◆ WHAT YOU SHOULD DO:
Retype all of the data that follows, line for line.

(Items listed in a dataset)

..........

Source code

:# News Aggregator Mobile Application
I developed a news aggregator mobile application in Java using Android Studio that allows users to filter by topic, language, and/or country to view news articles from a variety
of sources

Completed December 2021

..........

◆ COMPLETED TASK:
Source code

:# News Aggregator Mobile Application
I developed a news aggregator mobile application in Java using Android Studio that allows users to filter by topic, language, and/or country to view news articles from a variety
of sources

Completed December 2021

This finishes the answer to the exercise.